The latest Wedbush research report for stock investors, published Dec. 4, gave both solar companies neutral ratings. The report warns that expected lawsuits and delays in the approval process could significantly extend company timelines to construction. According to the Wedbush analysis, SunPower’s share price anticipated for the next 12 months is scaled back from $29 to $21.

And the escalating global market, particularly because of Chinese solar manufacturers, means First Solar and SunPower must build a lot of solar panels to stay competitive, explained Wedbush solar analyst Christine Hersey.

“Investors just need to realize it’s a hell of a lot more complicated than maybe they were previously thinking,” Hersey said, adding that the Carrizo projects are the largest U.S. projects ever proposed by either company.

Although the projects are the vanguard of a state and national push for green energy, they have come under intense scrutiny because of potential impacts to wildlife. Neither project has yet moved to the county’s approval process—both are still drafting environmental review documents.

In June 2009, a deliberative process began to unfold that potentially could undercut such large projects as the ones proposed in the Carrizo, and it originated in the Planning Commission.

Simultaneously, some critics were calling for Christie’s resignation as she and the other commissioners were redrafting the county’s General Plan. Over multiple meetings, the commissioners have been updating policies for the Conservation and Open Space Element of the plan. Some of the policy reforms focus on energy: namely what kind, where should power plants be built, and should there be large power plants or should we instead favor solar panels on rooftops? Should energy companies be required to avoid environmental impacts or merely offset them?

Such were the questions the commissioners pondered during the course of the early meetings. It was a rough start, but as the commissioners gained momentum in their review, Christie became the focal point in the most contested debates about the new energy policies. Indeed, Christie provided the groundwork for the current version of policies with a draft she wrote based on public comments—if only because no one else brought language to the table. Though the commissioners continued to work from Christie’s draft, she personally caught so much flak she felt obligated to explain what she had provided. “They’re not necessarily my edits,” Christie said on July 6. “They’re a reflection of the public’s input.”

But what the public wanted and what some commissioners were willing to concede were mostly disparate. Some policy language gave preference to distributed power sources—solar panels on rooftops—instead of large local industrial solar plants. Other bits of wording went a bit beyond historical county guidelines by saying that in SLO County, new projects should avoid environmental impacts. Historically, commissioners and some county planners argued, projects are only expected to mitigate impacts. But asking developers to avoid impacts may preclude some projects from passing county standards.

“My guess is four of us are a little more on the side of accepting that there may be some trade-offs,” Commissioner Anne Wyatt said. In other words, the policies Christie proposed went too far.

Commissioner Carlyn Christianson also warned the policies might restrict projects from moving through the county’s approval process.

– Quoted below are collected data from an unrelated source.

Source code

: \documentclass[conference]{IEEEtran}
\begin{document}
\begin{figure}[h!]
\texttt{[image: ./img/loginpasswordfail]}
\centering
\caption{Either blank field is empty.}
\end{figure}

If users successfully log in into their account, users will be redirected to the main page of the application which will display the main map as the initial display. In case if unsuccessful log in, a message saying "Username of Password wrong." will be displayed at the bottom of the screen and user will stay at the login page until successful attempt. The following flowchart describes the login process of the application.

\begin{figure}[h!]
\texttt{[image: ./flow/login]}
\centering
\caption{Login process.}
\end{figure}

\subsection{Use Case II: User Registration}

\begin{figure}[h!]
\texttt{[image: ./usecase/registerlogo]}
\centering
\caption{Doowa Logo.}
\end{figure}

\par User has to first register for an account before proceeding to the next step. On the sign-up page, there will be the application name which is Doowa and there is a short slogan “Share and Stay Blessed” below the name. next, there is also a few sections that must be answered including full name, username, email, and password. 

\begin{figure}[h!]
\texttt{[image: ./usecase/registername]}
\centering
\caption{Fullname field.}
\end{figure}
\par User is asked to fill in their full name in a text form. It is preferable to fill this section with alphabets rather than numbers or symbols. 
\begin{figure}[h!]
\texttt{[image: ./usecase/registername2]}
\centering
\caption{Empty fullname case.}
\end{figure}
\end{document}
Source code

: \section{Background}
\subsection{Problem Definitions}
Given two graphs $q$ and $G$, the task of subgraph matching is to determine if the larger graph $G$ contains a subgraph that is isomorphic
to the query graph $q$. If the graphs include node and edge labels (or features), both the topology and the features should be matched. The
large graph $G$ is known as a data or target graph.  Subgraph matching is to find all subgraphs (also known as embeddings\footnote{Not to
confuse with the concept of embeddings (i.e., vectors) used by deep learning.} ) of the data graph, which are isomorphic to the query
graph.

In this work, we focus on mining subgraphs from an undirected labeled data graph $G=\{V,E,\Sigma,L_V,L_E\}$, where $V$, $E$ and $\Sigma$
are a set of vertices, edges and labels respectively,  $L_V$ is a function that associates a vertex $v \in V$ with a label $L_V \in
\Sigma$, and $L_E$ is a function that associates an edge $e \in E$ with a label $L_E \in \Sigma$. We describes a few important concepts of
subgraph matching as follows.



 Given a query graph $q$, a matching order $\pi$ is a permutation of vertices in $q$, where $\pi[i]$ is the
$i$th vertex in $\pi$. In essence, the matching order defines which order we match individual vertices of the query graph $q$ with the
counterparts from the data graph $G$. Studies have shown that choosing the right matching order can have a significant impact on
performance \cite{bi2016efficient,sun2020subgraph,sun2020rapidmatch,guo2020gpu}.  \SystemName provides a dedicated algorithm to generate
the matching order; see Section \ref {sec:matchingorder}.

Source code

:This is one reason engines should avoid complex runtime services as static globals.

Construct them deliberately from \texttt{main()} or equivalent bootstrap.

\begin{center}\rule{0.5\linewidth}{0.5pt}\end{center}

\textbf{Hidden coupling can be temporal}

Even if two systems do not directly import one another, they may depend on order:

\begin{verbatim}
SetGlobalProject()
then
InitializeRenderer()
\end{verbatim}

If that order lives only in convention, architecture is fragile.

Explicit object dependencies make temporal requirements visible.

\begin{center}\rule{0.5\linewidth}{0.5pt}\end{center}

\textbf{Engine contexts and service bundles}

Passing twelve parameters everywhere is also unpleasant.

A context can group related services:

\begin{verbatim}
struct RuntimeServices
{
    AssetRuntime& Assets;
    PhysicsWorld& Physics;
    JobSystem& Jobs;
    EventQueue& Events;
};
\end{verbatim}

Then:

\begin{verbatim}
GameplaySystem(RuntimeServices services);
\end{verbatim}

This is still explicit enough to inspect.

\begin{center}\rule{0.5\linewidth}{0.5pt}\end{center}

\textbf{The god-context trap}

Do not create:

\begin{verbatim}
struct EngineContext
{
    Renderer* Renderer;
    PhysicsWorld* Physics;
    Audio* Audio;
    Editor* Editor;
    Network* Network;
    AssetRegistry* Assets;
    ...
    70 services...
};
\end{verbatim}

But Christie countered, laughing as though she was going crazy, “So nothing in this document is going to prohibit anything from happening. All this document is going to do is to lay out a general path. These are general guidelines.”

She continued, “And I’m getting a little bit of a sense that we’re trying to craft this document to meet the needs of some specific applicants, which I think is completely inappropriate.”

By July 23, representatives from the solar companies were attending the meetings in person and submitting letters on the record urging the county to pull back on the restrictions.

As the commissioners wrapped up the energy element, they tentatively approved the language, but left it on uncertain ground. Surprisingly, Christianson and Wyatt, who are both part of the Democratic 3-2 majority, actually apologized as they closed the books on the energy element.

“I do not feel that some of the decisions made by the commission are things I do agree with, but I do think the Board of Supervisors will have a chance to review some of those decisions made by the commission,” Christianson said.

On Dec. 17, Christie and the rest of the commission are scheduled to finalize the new General Plan elements. Some commissioners hinted they want to revise the earlier language and gut the suggestions Christie included.

It is an undeniably tense issue for the commission, so significant that solar representatives have been drawn into the debate before their projects go up for public review.

“There’s been quite a bit of discussion about Sarah’s role as chairman of the Planning Commission and her extensive involvement in revising the open space element of the county’s General Plan,” said Chris Crotty of Crotty Consulting in San Diego.

NOT WORTH IT ANYMORE
Supervisor Jim Patterson long withstood pressure to remove Planning Commissioner Sarah Christie, but something or someone recently changed his mind.
PHOTO BY STEVE E. MILLER
Crotty’s name might sound familiar for two reasons. First, he has a long history as a political consultant in SLO County, having guided the election campaigns of Supervisors Patterson, Adam Hill, and Bruce Gibson. And second, SunPower recently hired Crotty as a consultant.

“Let me put it this way,” Crotty said. “The document that the planning commission utilized to make those changes was a document that was authored by Sarah Christie.”

It’s not only that Crotty is being paid to represent a company trying to build in SLO County and is buddies with the people who will make the decision, or that Christie may have upset the balance on a project in Patterson’s district. If you ask Bell or Veesart why they think Christie’s job is on the line, it’s because she irked the wrong people.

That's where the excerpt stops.